The European Parliament's economic affairs committee has approved a report urging the EU's executive to examine whether several fast-growing parts of the crypto market — decentralized finance (DeFi), staking, crypto lending and NFTs — should be brought under regulation, Cointelegraph reported. Drafted by Belgian MEP Johan Van Overtveldt, it is a non-binding "own-initiative" resolution; the full Parliament is due to vote on it on July 7.
The gap in the rulebook
The backdrop is MiCA — the EU's Markets in Crypto-Assets regulation, the most comprehensive crypto framework any major jurisdiction has enacted. Its transition period ends July 1, 2026, after which crypto firms operating in the EU must hold formal authorization. But when lawmakers wrote MiCA, they deliberately left several areas out — and those are exactly the ones the committee now wants studied.
Here is what they are, in plain terms:
- DeFi is financial activity — lending, trading, earning yield — run on public blockchains by self-executing software, with no bank or broker in the middle. MiCA carves out services that are "fully decentralized," but never defines the phrase, leaving a grey zone.
- Staking is locking up certain cryptocurrencies to help run (validate) a blockchain network in return for rewards — a bit like earning interest on a deposit. MiCA doesn't explicitly cover it.
- NFTs are blockchain tokens representing ownership of a unique digital item, like art or a collectible. MiCA in principle excludes genuinely one-of-a-kind assets — but that line blurs when thousands of near-identical tokens are sold as one collection.
What "assess" means — and what it doesn't
This is the key distinction. The committee is asking the European Commission — the EU's executive, which alone can propose laws — to study whether new rules are needed. It is not itself writing rules. If the full Parliament adopts the text, it becomes the legislature's official position, which can shape the Commission's priorities; but turning that into binding obligations on companies would require a separate legislative proposal and its own multi-year process. In other words: a signal, not a statute.
Regulators have already been looking
The push doesn't come out of nowhere. In a joint report required under MiCA, the EU's two main financial watchdogs — the markets regulator ESMA and the banking regulator EBA — examined these markets in early 2025. Their read was measured: DeFi makes up only about 4% of global crypto-asset value, and decentralized exchanges account for roughly 10% of spot crypto trading volume, the agencies said. They found no current threat to financial stability — but flagged gaps in consumer protection (unclear fees, rates and collateral terms) and risks around money laundering, given DeFi's relative opacity. ESMA has signaled it is now shifting from writing rules toward supervising and enforcing them, while keeping a close eye on DeFi.

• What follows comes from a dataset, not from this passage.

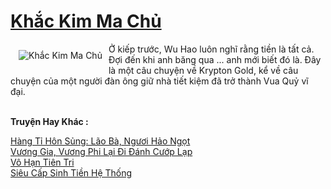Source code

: <a href="https://truyentiki.com/khac-kim-ma-chu.31749/" title="Khắc Kim Ma Chủ"><h1>Khắc Kim Ma Chủ</h1></a><div style="display:table"><img align="right" style="float: left; padding: 10px;" src="https://truyentiki.com/a/img/str/src/31749.jpg" alt="Khắc Kim Ma Chủ">Ở kiếp trước, Wu Hao luôn nghĩ rằng tiền là tất cả. Đợi đến khi anh băng qua ... anh mới biết đó là. Đây là một câu chuyện về Krypton Gold, kể về câu chuyện của một người đàn ông giữ nhà tiết kiệm đã trở thành Vua Quỷ vĩ đại.</div><p><br><b>Truyện Hay Khác :</b></p><a href="https://truyentiki.com/hang-ti-hon-sung-lao-ba-nguoi-hao-ngot.31748/" alt="Hàng Tỉ Hôn Sủng: Lão Bà, Ngươi Hảo Ngọt">Hàng Tỉ Hôn Sủng: Lão Bà, Ngươi Hảo Ngọt</a><br/><a href="https://github.com/nownovels/top500/tree/master/truyenhay/33573/" alt="Vương Gia, Vương Phi Lại Đi Đánh Cướp Lạp">Vương Gia, Vương Phi Lại Đi Đánh Cướp Lạp</a><br/><a href="https://github.com/nownovels/topcv/tree/master/truyenhay/31845/README.md" alt="Vô Hạn Tiên Tri">Vô Hạn Tiên Tri</a><br/><a href="https://github.com/nownovels/top500/tree/master/truyenhay/33896/" alt="Siêu Cấp Sinh Tiền Hệ Thống">Siêu Cấp Sinh Tiền Hệ Thống</a><br/>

Why it matters beyond Europe
The EU tends to set templates others copy. MiCA itself became a reference point for crypto policymakers from the UK to Singapore to the Gulf. So even a preliminary EU move to examine DeFi and NFTs is likely to push the same questions up the agenda elsewhere.
The industry is split on the prospect. Some argue DeFi is genuinely hard to regulate the old way — there may be no licensed middleman to hold responsible. Others, including some larger crypto firms, quietly want clearer rules, on the view that today's ambiguity is itself a barrier to bringing big institutional money in. For now, the EU has done the most Brussels thing of all: it has asked for a study — and signaled where it may eventually decide to act.